#### [Try it]
Only one span of the listing below is wanted: the lines from the one with "- Fine-grained IAM" through the one with "1. Set up AWS", reproduced exactly, both ends kept.

#### [Data provided]
Segment Open
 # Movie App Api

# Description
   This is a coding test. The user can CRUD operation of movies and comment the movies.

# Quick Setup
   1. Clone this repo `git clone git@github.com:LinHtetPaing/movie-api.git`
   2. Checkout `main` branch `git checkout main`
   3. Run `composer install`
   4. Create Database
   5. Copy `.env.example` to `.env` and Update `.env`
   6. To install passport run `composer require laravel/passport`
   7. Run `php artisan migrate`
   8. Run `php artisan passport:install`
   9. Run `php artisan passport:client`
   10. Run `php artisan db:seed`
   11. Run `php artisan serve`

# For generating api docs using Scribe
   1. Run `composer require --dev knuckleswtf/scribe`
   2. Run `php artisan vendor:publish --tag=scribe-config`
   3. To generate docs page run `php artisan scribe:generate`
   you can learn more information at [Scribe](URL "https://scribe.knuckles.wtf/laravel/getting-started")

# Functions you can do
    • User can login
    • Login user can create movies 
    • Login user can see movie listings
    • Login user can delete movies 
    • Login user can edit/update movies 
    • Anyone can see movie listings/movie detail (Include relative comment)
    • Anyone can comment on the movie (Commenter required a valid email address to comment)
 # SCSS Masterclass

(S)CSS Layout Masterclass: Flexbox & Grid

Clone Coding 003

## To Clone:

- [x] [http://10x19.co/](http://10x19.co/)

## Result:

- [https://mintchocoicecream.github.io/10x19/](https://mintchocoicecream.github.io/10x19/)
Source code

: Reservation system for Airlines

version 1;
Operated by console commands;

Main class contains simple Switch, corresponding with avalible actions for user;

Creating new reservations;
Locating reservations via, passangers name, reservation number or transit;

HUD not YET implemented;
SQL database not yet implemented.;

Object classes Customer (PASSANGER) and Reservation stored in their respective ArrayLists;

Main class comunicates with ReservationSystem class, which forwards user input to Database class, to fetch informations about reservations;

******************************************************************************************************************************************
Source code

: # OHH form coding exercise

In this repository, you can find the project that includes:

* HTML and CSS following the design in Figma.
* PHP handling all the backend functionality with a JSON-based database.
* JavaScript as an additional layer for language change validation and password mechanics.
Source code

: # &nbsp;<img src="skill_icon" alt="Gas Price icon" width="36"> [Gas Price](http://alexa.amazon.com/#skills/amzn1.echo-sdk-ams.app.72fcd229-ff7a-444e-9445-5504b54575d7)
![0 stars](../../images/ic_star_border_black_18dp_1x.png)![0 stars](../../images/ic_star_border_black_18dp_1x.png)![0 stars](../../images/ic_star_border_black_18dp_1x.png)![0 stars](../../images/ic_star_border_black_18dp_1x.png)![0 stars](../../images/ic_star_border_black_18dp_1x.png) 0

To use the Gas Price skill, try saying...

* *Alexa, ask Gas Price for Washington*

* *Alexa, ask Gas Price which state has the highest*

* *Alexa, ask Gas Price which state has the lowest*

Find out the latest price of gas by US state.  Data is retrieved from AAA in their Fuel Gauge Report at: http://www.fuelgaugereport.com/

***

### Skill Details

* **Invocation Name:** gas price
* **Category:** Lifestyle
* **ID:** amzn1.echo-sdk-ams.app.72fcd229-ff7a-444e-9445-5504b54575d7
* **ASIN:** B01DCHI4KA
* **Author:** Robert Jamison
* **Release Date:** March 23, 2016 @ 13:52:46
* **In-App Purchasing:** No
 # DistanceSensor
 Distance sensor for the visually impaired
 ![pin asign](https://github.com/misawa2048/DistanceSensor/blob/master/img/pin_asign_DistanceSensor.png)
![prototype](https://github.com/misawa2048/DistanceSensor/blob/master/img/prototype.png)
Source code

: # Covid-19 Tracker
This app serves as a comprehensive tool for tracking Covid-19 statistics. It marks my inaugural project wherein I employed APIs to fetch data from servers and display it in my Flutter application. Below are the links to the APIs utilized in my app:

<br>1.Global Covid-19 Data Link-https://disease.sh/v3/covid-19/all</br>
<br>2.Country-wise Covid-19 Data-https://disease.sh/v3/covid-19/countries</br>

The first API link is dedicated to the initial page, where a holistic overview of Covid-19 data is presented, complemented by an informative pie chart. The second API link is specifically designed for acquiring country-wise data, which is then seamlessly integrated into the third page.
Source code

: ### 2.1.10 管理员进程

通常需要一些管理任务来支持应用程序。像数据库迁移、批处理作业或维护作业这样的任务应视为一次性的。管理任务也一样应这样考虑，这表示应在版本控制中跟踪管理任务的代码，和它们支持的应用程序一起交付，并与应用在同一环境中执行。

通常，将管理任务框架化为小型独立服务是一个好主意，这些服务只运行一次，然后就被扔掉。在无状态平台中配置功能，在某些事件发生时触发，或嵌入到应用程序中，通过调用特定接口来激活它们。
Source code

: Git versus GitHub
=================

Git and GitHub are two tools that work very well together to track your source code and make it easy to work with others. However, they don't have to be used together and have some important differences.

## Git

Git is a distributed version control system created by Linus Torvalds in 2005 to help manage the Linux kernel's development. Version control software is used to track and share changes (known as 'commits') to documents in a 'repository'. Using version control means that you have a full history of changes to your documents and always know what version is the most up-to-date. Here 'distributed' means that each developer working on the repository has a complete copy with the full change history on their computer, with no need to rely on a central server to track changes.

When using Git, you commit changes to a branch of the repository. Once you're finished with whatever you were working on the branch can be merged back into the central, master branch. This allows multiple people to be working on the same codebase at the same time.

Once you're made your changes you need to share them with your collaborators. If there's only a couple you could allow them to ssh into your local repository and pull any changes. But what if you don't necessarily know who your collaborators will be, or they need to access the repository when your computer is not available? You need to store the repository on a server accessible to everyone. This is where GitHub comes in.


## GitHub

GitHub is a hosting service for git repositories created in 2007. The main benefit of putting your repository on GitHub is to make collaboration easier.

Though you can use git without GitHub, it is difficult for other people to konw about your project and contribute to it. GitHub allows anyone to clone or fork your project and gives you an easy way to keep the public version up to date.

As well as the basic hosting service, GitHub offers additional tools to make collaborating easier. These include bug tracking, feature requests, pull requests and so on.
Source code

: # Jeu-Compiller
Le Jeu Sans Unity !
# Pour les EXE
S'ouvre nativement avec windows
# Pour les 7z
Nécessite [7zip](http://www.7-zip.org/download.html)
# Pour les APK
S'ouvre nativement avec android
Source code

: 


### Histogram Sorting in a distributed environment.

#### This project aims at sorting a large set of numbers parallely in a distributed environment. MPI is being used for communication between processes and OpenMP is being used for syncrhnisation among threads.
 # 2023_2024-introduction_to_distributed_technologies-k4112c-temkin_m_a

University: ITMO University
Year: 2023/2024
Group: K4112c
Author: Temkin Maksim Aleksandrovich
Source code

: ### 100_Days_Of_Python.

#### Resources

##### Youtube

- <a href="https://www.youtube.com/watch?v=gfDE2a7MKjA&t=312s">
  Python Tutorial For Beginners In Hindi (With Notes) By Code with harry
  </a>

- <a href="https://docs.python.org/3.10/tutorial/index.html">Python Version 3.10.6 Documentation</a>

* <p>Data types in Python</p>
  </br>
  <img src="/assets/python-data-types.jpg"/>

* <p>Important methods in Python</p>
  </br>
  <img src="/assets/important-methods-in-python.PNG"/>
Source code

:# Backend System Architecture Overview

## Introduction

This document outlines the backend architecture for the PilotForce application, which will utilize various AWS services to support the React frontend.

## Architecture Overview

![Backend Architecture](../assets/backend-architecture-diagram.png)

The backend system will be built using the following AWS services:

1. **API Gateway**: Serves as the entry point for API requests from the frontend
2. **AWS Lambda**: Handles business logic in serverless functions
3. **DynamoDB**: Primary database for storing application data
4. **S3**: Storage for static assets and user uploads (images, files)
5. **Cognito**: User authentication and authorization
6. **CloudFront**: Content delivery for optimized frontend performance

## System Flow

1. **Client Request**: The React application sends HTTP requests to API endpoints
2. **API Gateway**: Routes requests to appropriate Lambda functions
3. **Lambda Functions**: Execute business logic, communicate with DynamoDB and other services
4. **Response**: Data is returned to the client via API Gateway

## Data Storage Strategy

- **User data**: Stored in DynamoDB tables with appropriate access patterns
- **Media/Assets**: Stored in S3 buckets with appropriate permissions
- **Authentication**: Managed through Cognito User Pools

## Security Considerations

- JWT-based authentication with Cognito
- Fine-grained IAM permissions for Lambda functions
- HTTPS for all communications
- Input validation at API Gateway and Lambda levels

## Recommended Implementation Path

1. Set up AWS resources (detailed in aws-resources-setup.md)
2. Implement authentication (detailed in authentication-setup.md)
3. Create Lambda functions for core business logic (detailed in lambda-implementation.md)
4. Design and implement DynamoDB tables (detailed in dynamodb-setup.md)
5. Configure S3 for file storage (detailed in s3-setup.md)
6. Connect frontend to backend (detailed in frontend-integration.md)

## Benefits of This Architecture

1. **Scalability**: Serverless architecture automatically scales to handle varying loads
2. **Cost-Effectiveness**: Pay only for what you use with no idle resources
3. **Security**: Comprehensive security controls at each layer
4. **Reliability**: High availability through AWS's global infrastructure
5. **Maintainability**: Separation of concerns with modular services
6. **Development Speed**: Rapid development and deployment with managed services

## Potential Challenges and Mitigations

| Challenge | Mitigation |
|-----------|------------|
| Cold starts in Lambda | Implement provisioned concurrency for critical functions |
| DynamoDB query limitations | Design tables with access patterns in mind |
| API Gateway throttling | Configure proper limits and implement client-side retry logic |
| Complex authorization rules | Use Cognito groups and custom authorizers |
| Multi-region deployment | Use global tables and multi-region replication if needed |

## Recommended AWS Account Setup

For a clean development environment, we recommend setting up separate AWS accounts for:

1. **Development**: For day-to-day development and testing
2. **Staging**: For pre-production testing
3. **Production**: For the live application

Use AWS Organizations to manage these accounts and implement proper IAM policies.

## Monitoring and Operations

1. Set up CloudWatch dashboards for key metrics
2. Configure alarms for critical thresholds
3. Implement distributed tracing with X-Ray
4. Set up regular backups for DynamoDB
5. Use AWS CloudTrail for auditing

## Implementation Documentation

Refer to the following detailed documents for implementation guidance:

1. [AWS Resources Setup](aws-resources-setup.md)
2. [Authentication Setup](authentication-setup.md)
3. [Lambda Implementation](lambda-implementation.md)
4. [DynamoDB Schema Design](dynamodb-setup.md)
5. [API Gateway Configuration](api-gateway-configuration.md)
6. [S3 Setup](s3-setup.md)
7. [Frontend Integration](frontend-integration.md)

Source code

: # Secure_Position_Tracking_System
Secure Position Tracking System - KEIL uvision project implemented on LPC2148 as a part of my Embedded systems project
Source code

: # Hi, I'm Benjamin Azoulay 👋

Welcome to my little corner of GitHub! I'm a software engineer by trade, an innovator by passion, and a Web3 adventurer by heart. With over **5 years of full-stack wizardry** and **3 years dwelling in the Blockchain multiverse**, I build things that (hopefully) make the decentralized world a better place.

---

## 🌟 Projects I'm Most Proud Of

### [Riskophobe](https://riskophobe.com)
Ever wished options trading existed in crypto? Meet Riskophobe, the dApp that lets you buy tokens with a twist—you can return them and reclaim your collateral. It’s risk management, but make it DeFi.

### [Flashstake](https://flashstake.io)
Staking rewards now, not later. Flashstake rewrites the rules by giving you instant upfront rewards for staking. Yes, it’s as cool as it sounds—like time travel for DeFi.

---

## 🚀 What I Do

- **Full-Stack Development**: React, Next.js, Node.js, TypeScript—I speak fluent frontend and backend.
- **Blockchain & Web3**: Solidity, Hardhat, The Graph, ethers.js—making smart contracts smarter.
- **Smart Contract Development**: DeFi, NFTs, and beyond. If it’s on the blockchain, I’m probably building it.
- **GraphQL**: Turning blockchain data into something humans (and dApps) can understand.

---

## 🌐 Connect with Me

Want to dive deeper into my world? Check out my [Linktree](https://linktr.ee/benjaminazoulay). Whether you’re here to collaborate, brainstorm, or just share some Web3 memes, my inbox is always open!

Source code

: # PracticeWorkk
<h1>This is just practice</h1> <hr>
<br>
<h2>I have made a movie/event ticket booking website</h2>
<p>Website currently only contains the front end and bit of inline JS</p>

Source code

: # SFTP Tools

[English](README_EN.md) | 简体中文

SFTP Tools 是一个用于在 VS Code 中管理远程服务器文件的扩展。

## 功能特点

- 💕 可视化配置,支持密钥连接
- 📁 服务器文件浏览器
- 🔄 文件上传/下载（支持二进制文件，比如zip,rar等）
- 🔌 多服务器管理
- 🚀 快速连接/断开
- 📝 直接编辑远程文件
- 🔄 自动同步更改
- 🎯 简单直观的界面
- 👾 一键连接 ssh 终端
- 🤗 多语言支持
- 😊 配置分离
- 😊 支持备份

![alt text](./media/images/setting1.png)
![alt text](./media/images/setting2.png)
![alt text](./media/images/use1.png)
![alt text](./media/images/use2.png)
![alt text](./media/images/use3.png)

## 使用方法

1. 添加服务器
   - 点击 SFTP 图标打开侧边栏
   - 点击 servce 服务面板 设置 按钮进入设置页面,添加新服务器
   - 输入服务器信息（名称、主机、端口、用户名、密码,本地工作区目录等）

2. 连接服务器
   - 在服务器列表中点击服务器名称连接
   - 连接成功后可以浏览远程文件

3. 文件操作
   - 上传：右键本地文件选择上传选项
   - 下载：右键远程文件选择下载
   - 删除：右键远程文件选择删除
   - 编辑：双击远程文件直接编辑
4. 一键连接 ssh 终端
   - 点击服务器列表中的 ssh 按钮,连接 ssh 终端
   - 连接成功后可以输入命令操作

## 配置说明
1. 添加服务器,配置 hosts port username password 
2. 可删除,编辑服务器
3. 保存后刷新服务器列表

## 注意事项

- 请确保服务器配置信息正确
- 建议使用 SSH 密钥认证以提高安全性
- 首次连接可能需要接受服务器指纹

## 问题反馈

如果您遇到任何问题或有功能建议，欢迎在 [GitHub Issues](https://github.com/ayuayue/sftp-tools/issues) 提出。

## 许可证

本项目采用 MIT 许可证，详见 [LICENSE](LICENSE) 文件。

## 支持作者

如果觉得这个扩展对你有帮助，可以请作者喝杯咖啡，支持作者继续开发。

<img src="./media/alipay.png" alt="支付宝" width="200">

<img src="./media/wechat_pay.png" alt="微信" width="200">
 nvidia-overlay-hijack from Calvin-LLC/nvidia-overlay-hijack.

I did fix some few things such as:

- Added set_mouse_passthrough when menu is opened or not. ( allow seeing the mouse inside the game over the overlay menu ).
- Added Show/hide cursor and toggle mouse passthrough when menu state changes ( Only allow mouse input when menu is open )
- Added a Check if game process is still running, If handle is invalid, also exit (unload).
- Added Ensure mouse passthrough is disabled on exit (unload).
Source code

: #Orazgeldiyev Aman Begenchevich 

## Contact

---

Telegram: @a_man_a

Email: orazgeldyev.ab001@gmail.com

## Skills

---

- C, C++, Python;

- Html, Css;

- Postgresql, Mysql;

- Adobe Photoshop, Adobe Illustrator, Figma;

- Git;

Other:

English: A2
Segment Closed
#### [Output for this task]
- Fine-grained IAM permissions for Lambda functions
- HTTPS for all communications
- Input validation at API Gateway and Lambda levels

## Recommended Implementation Path

1. Set up AWS resources (detailed in aws-resources-setup.md)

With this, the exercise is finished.